__EXERCISE DETAILS__
Tally up the lines below with "root" in them. Answer with the number only.

----

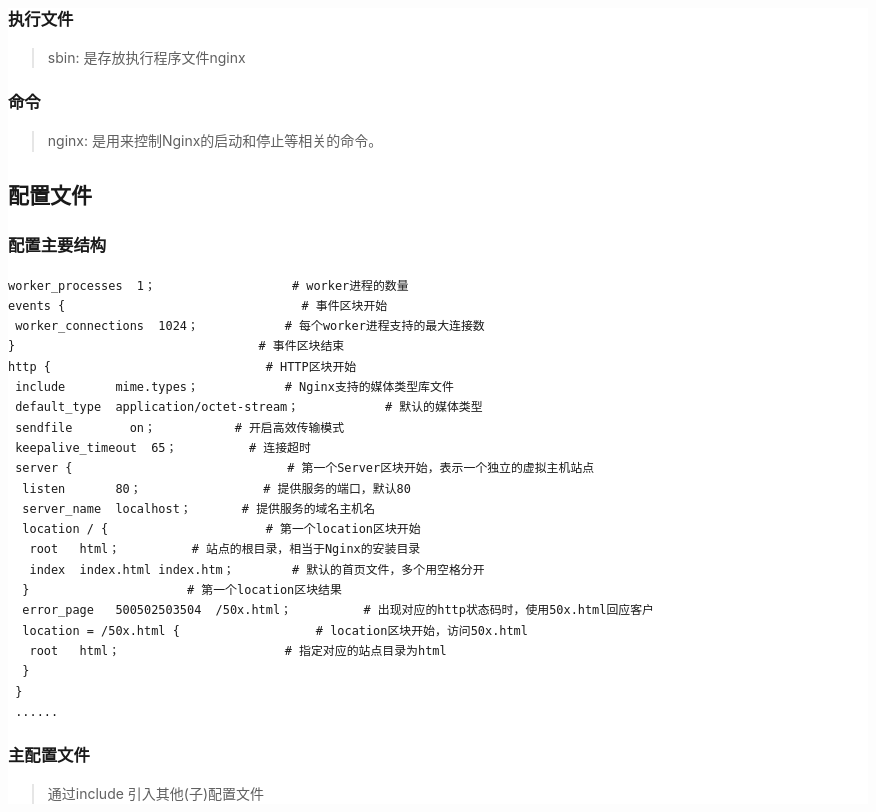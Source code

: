 ### 执行文件

> sbin: 是存放执行程序文件nginx

### 命令

> nginx: 是用来控制Nginx的启动和停止等相关的命令。

## 配置文件

### 配置主要结构

```shell
worker_processes  1；                   # worker进程的数量
events {                                 # 事件区块开始
 worker_connections  1024；            # 每个worker进程支持的最大连接数
}                                  # 事件区块结束
http {                              # HTTP区块开始
 include       mime.types；            # Nginx支持的媒体类型库文件
 default_type  application/octet-stream；            # 默认的媒体类型
 sendfile        on；           # 开启高效传输模式
 keepalive_timeout  65；          # 连接超时
 server {                              # 第一个Server区块开始，表示一个独立的虚拟主机站点
  listen       80；                 # 提供服务的端口，默认80
  server_name  localhost；       # 提供服务的域名主机名
  location / {                      # 第一个location区块开始
   root   html；          # 站点的根目录，相当于Nginx的安装目录
   index  index.html index.htm；        # 默认的首页文件，多个用空格分开
  }                      # 第一个location区块结果
  error_page   500502503504  /50x.html；          # 出现对应的http状态码时，使用50x.html回应客户
  location = /50x.html {                   # location区块开始，访问50x.html
   root   html；                       # 指定对应的站点目录为html
  }
 }  
 ......
```

### 主配置文件

> 通过include 引入其他(子)配置文件
>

----

__RESPONSE TO THE EXERCISE__
2